▶ _INFORMATION SUPPLIED_
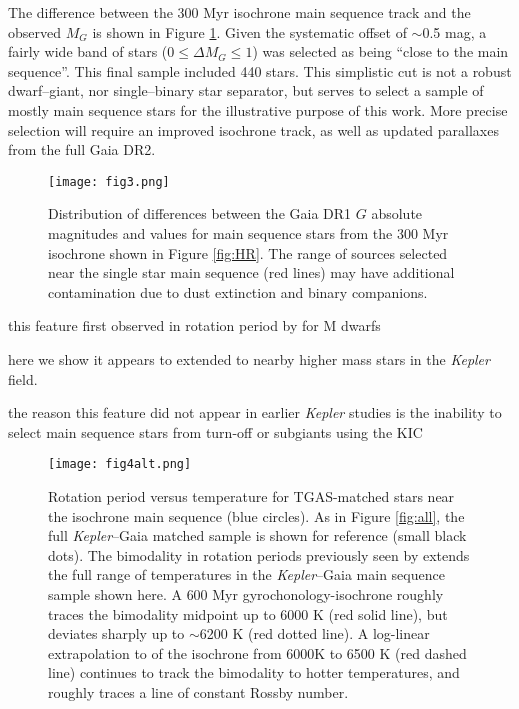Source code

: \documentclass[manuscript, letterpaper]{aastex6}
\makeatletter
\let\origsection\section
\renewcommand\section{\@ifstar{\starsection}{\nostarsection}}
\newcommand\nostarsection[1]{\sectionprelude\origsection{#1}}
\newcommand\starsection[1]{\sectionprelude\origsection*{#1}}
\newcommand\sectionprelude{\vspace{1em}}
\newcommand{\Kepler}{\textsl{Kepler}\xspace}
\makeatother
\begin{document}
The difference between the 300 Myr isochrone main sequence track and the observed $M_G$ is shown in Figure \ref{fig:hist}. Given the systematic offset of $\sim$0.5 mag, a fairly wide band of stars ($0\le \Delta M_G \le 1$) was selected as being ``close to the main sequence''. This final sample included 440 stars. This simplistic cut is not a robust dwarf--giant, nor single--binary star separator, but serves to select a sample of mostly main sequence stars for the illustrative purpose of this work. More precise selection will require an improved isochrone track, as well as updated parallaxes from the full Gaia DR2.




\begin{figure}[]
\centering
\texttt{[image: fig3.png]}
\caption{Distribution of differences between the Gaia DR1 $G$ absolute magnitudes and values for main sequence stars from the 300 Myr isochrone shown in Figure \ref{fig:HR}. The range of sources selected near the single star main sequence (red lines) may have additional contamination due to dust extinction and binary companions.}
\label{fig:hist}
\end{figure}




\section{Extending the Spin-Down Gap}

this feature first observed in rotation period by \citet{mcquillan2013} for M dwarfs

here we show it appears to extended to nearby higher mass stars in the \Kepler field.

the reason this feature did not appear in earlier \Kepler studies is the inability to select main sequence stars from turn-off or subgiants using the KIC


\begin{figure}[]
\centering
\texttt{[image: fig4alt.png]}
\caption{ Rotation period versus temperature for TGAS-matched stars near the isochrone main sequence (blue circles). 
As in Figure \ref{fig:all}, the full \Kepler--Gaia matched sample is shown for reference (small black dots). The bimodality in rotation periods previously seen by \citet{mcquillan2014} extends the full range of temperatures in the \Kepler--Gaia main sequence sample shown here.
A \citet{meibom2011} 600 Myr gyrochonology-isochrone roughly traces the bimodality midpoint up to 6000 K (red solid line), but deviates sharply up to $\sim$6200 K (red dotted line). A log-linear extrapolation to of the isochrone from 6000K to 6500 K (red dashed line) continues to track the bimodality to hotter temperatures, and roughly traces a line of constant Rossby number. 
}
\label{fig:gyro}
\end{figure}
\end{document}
---
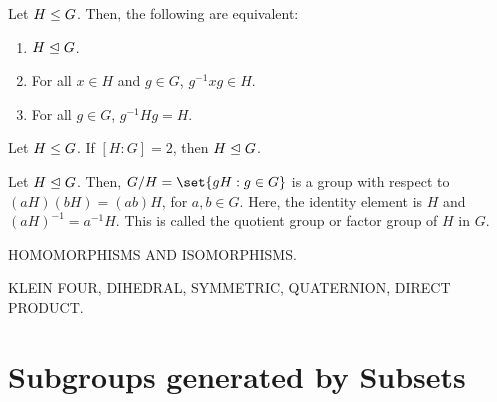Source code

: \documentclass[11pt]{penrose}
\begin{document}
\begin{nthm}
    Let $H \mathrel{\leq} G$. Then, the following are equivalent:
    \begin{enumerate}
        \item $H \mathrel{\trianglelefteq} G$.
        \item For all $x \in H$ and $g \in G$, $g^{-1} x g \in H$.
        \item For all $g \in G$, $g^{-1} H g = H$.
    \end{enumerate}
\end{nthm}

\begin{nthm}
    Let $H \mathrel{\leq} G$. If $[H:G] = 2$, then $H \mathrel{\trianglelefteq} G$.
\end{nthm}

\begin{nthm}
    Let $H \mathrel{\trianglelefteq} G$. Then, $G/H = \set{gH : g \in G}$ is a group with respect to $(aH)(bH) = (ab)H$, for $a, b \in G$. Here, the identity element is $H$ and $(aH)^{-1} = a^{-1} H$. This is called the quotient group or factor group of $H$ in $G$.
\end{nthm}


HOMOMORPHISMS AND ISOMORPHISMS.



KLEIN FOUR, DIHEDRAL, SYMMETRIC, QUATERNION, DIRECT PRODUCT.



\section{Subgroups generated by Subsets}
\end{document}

▶ _DESCRIPTION OF THE TASK_
Whenever the string "isochrone" shows up in a line above, copy that line.

▶ _RESPONSE BOX_
The difference between the 300 Myr isochrone main sequence track and the observed $M_G$ is shown in Figure \ref{fig:hist}. Given the systematic offset of $\sim$0.5 mag, a fairly wide band of stars ($0\le \Delta M_G \le 1$) was selected as being ``close to the main sequence''. This final sample included 440 stars. This simplistic cut is not a robust dwarf--giant, nor single--binary star separator, but serves to select a sample of mostly main sequence stars for the illustrative purpose of this work. More precise selection will require an improved isochrone track, as well as updated parallaxes from the full Gaia DR2.
\caption{Distribution of differences between the Gaia DR1 $G$ absolute magnitudes and values for main sequence stars from the 300 Myr isochrone shown in Figure \ref{fig:HR}. The range of sources selected near the single star main sequence (red lines) may have additional contamination due to dust extinction and binary companions.}
\caption{ Rotation period versus temperature for TGAS-matched stars near the isochrone main sequence (blue circles). 
A \citet{meibom2011} 600 Myr gyrochonology-isochrone roughly traces the bimodality midpoint up to 6000 K (red solid line), but deviates sharply up to $\sim$6200 K (red dotted line). A log-linear extrapolation to of the isochrone from 6000K to 6500 K (red dashed line) continues to track the bimodality to hotter temperatures, and roughly traces a line of constant Rossby number. 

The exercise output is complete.